WHAT THE EXERCISE ASKS:
Go to the line containing "## Technologies" in the records below and print it and every following line exactly, on through the line containing "Download or clone repo to your local branch.", then stop.

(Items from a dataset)
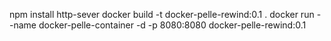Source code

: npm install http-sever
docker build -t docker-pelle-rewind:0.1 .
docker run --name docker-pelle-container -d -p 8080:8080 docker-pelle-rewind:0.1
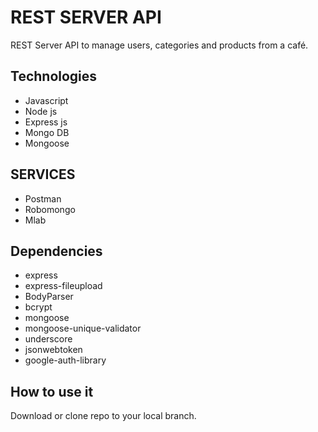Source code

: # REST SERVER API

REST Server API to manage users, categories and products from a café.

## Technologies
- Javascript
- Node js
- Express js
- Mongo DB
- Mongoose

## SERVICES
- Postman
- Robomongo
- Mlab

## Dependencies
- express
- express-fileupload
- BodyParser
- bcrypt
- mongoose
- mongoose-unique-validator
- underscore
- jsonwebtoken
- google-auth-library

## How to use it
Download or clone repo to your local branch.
* * *
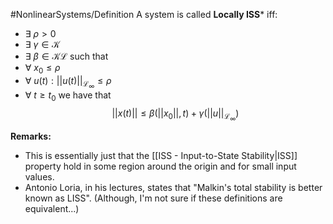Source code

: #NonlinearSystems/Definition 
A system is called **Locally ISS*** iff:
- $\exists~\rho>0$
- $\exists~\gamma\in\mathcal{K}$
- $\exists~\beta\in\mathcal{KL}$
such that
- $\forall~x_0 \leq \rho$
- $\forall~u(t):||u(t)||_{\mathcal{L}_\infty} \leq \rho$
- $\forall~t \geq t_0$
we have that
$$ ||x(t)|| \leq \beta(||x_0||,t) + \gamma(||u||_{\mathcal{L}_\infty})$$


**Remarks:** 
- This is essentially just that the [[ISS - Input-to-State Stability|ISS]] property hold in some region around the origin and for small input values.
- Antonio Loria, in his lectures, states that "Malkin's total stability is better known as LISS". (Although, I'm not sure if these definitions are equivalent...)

TASK OUTPUT:
## Technologies
- Javascript
- Node js
- Express js
- Mongo DB
- Mongoose

## SERVICES
- Postman
- Robomongo
- Mlab

## Dependencies
- express
- express-fileupload
- BodyParser
- bcrypt
- mongoose
- mongoose-unique-validator
- underscore
- jsonwebtoken
- google-auth-library

## How to use it
Download or clone repo to your local branch.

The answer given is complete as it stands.